— RECORDS SHOWN —
- - -

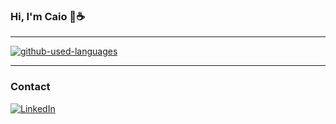 ### Hi, I'm Caio 👋☕
---

<a href="https://github.com/CaioLr/github-used-languages" target="_blank">
  <img src="https://github-used-languages.vercel.app/caiolr?config=config.json" alt="github-used-languages"/>
</a>

---
### Contact
[![LinkedIn](https://img.shields.io/badge/LinkedIn-0077B5?style=for-the-badge&logo=linkedin&logoColor=white)](https://www.linkedin.com/in/caio-eduardo-ramos/)

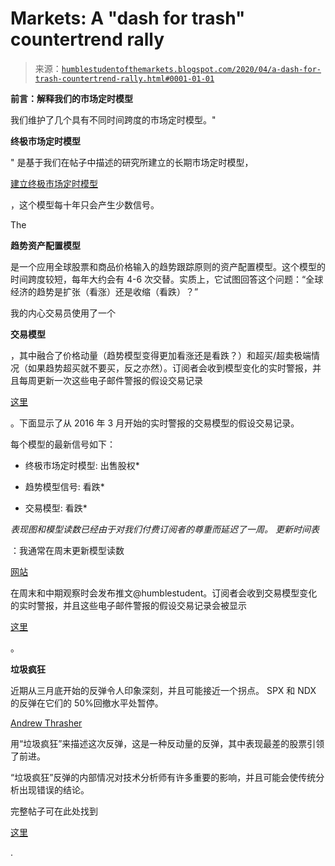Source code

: <!--yml

分类: 未分类

日期: 2024-05-18 02:18:39

-->

# Markets: A "dash for trash" countertrend rally

> 来源：[`humblestudentofthemarkets.blogspot.com/2020/04/a-dash-for-trash-countertrend-rally.html#0001-01-01`](https://humblestudentofthemarkets.blogspot.com/2020/04/a-dash-for-trash-countertrend-rally.html#0001-01-01)

**前言：解释我们的市场定时模型**

我们维护了几个具有不同时间跨度的市场定时模型。"

**终极市场定时模型**

" 是基于我们在帖子中描述的研究所建立的长期市场定时模型，

[建立终极市场定时模型](https://humblestudentofthemarkets.com/2016/01/26/building-the-ultimate-market-timing-model/)

，这个模型每十年只会产生少数信号。

The

**趋势资产配置模型**

是一个应用全球股票和商品价格输入的趋势跟踪原则的资产配置模型。这个模型的时间跨度较短，每年大约会有 4-6 次交替。实质上，它试图回答这个问题：“全球经济的趋势是扩张（看涨）还是收缩（看跌）？”

我的内心交易员使用了一个

**交易模型**

，其中融合了价格动量（趋势模型变得更加看涨还是看跌？）和超买/超卖极端情况（如果趋势超买就不要买，反之亦然）。订阅者会收到模型变化的实时警报，并且每周更新一次这些电子邮件警报的假设交易记录

[这里](https://humblestudentofthemarkets.com/trading-track-record/)

。下面显示了从 2016 年 3 月开始的实时警报的交易模型的假设交易记录。

每个模型的最新信号如下：

+   终极市场定时模型: 出售股权*

+   趋势模型信号: 看跌*

+   交易模型: 看跌*

**表现图和模型读数已经由于对我们付费订阅者的尊重而延迟了一周。* *更新时间表**

：我通常在周末更新模型读数

[网站](https://humblestudentofthemarkets.com/)

在周末和中期观察时会发布推文@humblestudent。订阅者会收到交易模型变化的实时警报，并且这些电子邮件警报的假设交易记录会被显示

[这里](https://humblestudentofthemarkets.com/trading-track-record/)

。

**垃圾疯狂**

近期从三月底开始的反弹令人印象深刻，并且可能接近一个拐点。 SPX 和 NDX 的反弹在它们的 50%回撤水平处暂停。

[Andrew Thrasher](https://twitter.com/AndrewThrasher/status/1248953271076749313)

用“垃圾疯狂”来描述这次反弹，这是一种反动量的反弹，其中表现最差的股票引领了前进。

“垃圾疯狂”反弹的内部情况对技术分析师有许多重要的影响，并且可能会使传统分析出现错误的结论。

完整帖子可在此处找到

[这里](https://humblestudentofthemarkets.com/2020/04/12/a-dash-for-trash-countertrend-rally/)

.

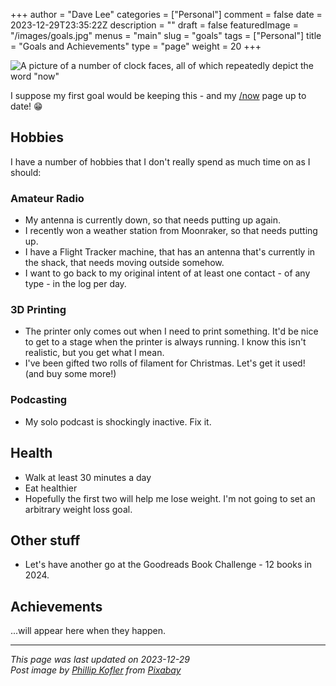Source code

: +++
author = "Dave Lee"
categories = ["Personal"]
comment = false
date = 2023-12-29T23:35:22Z
description = ""
draft = false
featuredImage = "/images/goals.jpg"
menus = "main"
slug = "goals"
tags = ["Personal"]
title = "Goals and Achievements"
type = "page"
weight = 20
+++

![A picture of a number of clock faces, all of which repeatedly depict the word "now"](/images/goals.jpg)

I suppose my first goal would be keeping this - and my [/now](https://davelee.uk/now) page up to date! 😁

## Hobbies

I have a number of hobbies that I don't really spend as much time on as I should:

### Amateur Radio

* My antenna is currently down, so that needs putting up again.
* I recently won a weather station from Moonraker, so that needs putting up.
* I have a Flight Tracker machine, that has an antenna that's currently in the shack, that needs moving outside somehow.
* I want to go back to my original intent of at least one contact - of any type - in the log per day.

### 3D Printing

* The printer only comes out when I need to print something.  It'd be nice to get to a stage when the printer is always running.  I know this isn't realistic, but you get what I mean.
* I've been gifted two rolls of filament for Christmas.  Let's get it used! (and buy some more!)

### Podcasting

* My solo podcast is shockingly inactive.  Fix it.

## Health

* Walk at least 30 minutes a day
* Eat healthier
* Hopefully the first two will help me lose weight.  I'm not going to set an arbitrary weight loss goal.

## Other stuff

* Let's have another go at the Goodreads Book Challenge - 12 books in 2024.

## Achievements

...will appear here when they happen.

---

_This page was last updated on 2023-12-29_  
_Post image by [Phillip Kofler](https://pixabay.com/users/phillipkofler-715497/) from [Pixabay](https://pixabay.com/)_
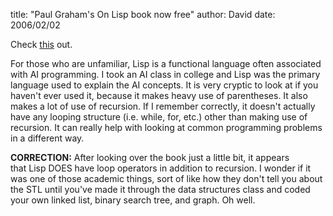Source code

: 
title: "Paul Graham's On Lisp book now free"
author: David
date: 2006/02/02

<P>Check <A href="http://www.paulgraham.com/onlisptext.html">this</A> out.</P>
<P>For those who are unfamiliar, Lisp is a functional language often associated with AI programming. I took an AI class in college and Lisp was the primary language used to explain the AI concepts. It is very cryptic to look at if you haven't ever used it, because it makes heavy use of parentheses. It also makes a lot of use of recursion. If I remember correctly, it doesn't actually have any looping structure (i.e. while, for, etc.) other than making use of recursion. It can really help with looking at common programming problems in a different way.</P>
<P><STRONG>CORRECTION:</STRONG> After looking over the book just a little bit, it appears that&nbsp;Lisp DOES have loop operators in addition to recursion. I wonder if it was one of those academic things, sort of like how they don't tell you about the STL until you've made it through the data structures class&nbsp;and coded your own linked list, binary search tree, and graph. Oh well.</P>
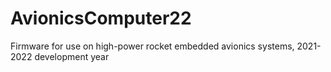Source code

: # AvionicsComputer22
Firmware for use on high-power rocket embedded avionics systems, 2021-2022 development year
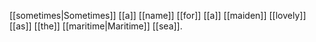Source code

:[[sometimes|Sometimes]] [[a]] [[name]] [[for]] [[a]] [[maiden]] [[lovely]] [[as]] [[the]] [[maritime|Maritime]] [[sea]].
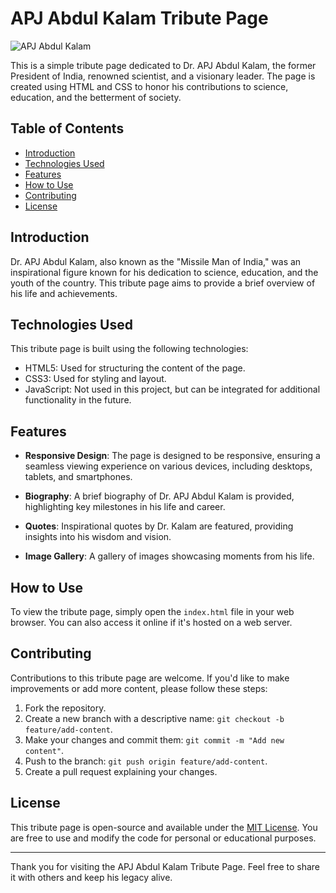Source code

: # APJ Abdul Kalam Tribute Page

![APJ Abdul Kalam](kalam.jpg)

This is a simple tribute page dedicated to Dr. APJ Abdul Kalam, the former President of India, renowned scientist, and a visionary leader. The page is created using HTML and CSS to honor his contributions to science, education, and the betterment of society.

## Table of Contents
- [Introduction](#introduction)
- [Technologies Used](#technologies-used)
- [Features](#features)
- [How to Use](#how-to-use)
- [Contributing](#contributing)
- [License](#license)

## Introduction

Dr. APJ Abdul Kalam, also known as the "Missile Man of India," was an inspirational figure known for his dedication to science, education, and the youth of the country. This tribute page aims to provide a brief overview of his life and achievements.

## Technologies Used

This tribute page is built using the following technologies:

- HTML5: Used for structuring the content of the page.
- CSS3: Used for styling and layout.
- JavaScript: Not used in this project, but can be integrated for additional functionality in the future.

## Features

- **Responsive Design**: The page is designed to be responsive, ensuring a seamless viewing experience on various devices, including desktops, tablets, and smartphones.

- **Biography**: A brief biography of Dr. APJ Abdul Kalam is provided, highlighting key milestones in his life and career.

- **Quotes**: Inspirational quotes by Dr. Kalam are featured, providing insights into his wisdom and vision.

- **Image Gallery**: A gallery of images showcasing moments from his life.

## How to Use

To view the tribute page, simply open the `index.html` file in your web browser. You can also access it online if it's hosted on a web server.

## Contributing

Contributions to this tribute page are welcome. If you'd like to make improvements or add more content, please follow these steps:

1. Fork the repository.
2. Create a new branch with a descriptive name: `git checkout -b feature/add-content`.
3. Make your changes and commit them: `git commit -m "Add new content"`.
4. Push to the branch: `git push origin feature/add-content`.
5. Create a pull request explaining your changes.

## License

This tribute page is open-source and available under the [MIT License](LICENSE). You are free to use and modify the code for personal or educational purposes.

---

Thank you for visiting the APJ Abdul Kalam Tribute Page. Feel free to share it with others and keep his legacy alive.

- - -

— ASSIGNMENT —
Search the listing for the string "dash". Copy each line where it turns up.

— TASK SOLUTION —
# Markets: A "dash for trash" countertrend rally
> 来源：[`humblestudentofthemarkets.blogspot.com/2020/04/a-dash-for-trash-countertrend-rally.html#0001-01-01`](https://humblestudentofthemarkets.blogspot.com/2020/04/a-dash-for-trash-countertrend-rally.html#0001-01-01)
[这里](https://humblestudentofthemarkets.com/2020/04/12/a-dash-for-trash-countertrend-rally/)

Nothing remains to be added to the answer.